10th International Aerosol Conference
September 2 - September 7, 2018
America's Center Convention Complex
St. Louis, Missouri, USA

Abstract View


Effects of Thermodenuding on the Morphology and Optical Properties of Soot

NISHIT SHETTY, Apoorva Pandey, Yuli W. Heinson, Rajan K. Chakrabarty, Washington University in St. Louis

     Abstract Number: 1577
     Working Group: Carbonaceous Aerosol

Abstract
Soot particles are composed of refractory elemental carbon and have varying amounts of condensed organic carbon coating. The optical properties of soot depend on the complex refractive indices and the effective size of the coated particles, as well as the particle morphology. A preferred methodology to investigate the change in optical properties of soot due to coating is to perform experiments with and without a thermodenuder. The conventional view is that the particle morphology doesn’t change upon thermodenuding; we investigate the validity of this assumption in this study.
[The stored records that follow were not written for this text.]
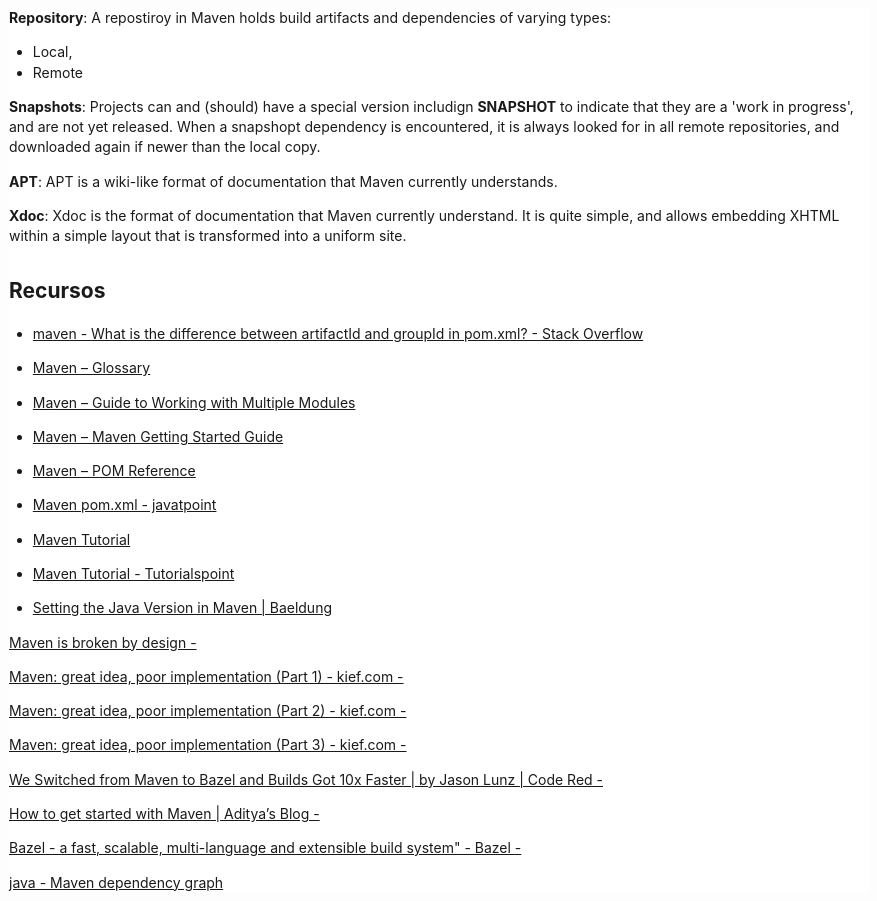 **Repository**: A repostiroy in Maven holds build artifacts and dependencies of varying types: 
- Local,
- Remote

**Snapshots**: Projects can and (should) have a special version includign **SNAPSHOT** to indicate that they are a 'work in progress', and are not yet released. When a snapshopt dependency is encountered, it is always looked for in all remote repositories, and downloaded again if newer than the local copy.

**APT**: APT is a wiki-like format of documentation that Maven currently understands.

**Xdoc**: Xdoc is the format of documentation that Maven currently understand. It is quite simple, and allows embedding XHTML within a simple layout that is transformed into a uniform site.

## Recursos

- [maven - What is the difference between artifactId and groupId in pom.xml? - Stack Overflow](https://stackoverflow.com/questions/39185798/what-is-the-difference-between-artifactid-and-groupid-in-pom-xml)

- [Maven – Glossary](https://maven.apache.org/glossary.html)

- [Maven – Guide to Working with Multiple Modules](https://maven.apache.org/guides/mini/guide-multiple-modules.html)

- [Maven – Maven Getting Started Guide](0https://maven.apache.org/guides/getting-started/index.html)

- [Maven – POM Reference](https://maven.apache.org/pom.html)

- [Maven pom.xml - javatpoint](https://www.javatpoint.com/maven-pom-xml)

- [Maven Tutorial](http://tutorials.jenkov.com/maven/maven-tutorial.html)

- [Maven Tutorial - Tutorialspoint](https://www.tutorialspoint.com/maven/index.htm)

* [Setting the Java Version in Maven | Baeldung](https://www.baeldung.com/maven-java-version)

[Maven is broken by design -  ](http://blog.ltgt.net/maven-is-broken-by-design/)

[Maven: great idea, poor implementation (Part 1) - kief.com -  ](http://kief.com/maven-great-idea-poor-implementation-part-1.html)

[Maven: great idea, poor implementation (Part 2) - kief.com -  ](http://kief.com/maven-great-idea-poor-implementation-part-2.html)

[Maven: great idea, poor implementation (Part 3) - kief.com -  ](http://kief.com/maven-great-idea-poor-implementation-part-3.html)

[We Switched from Maven to Bazel and Builds Got 10x Faster | by Jason Lunz | Code Red -  ](https://redfin.engineering/we-switched-from-maven-to-bazel-and-builds-got-10x-faster-b265a7845854)

[How to get started with Maven | Aditya’s Blog -  ](https://adityasridhar.com/posts/how-to-get-started-with-maven)

[Bazel - a fast, scalable, multi-language and extensible build system" - Bazel -  ](https://bazel.build/)

[java - Maven dependency graph](https://stackoverflow.com/questions/17413089/maven-dependency-graph/34066648)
We performed experiments to investigate the effect of coating on the optical properties of soot generated from biomass burning and kerosene lamp. The organic coating was removed using a thermodenuder (Brechtel inc.) and the resulting change in absorption and scattering coefficients was measured using an integrated photoacoustic-nephelometer. In a separate set of experiments, the aerosol was passed through an angle-resolved static light scattering apparatus which provides information on the morphology of particles using q-space analysis of the scattered light. We monitored the change in soot morphology as a function of burn parameters using this optical setup. This poster will outline our findings from these set of experiments.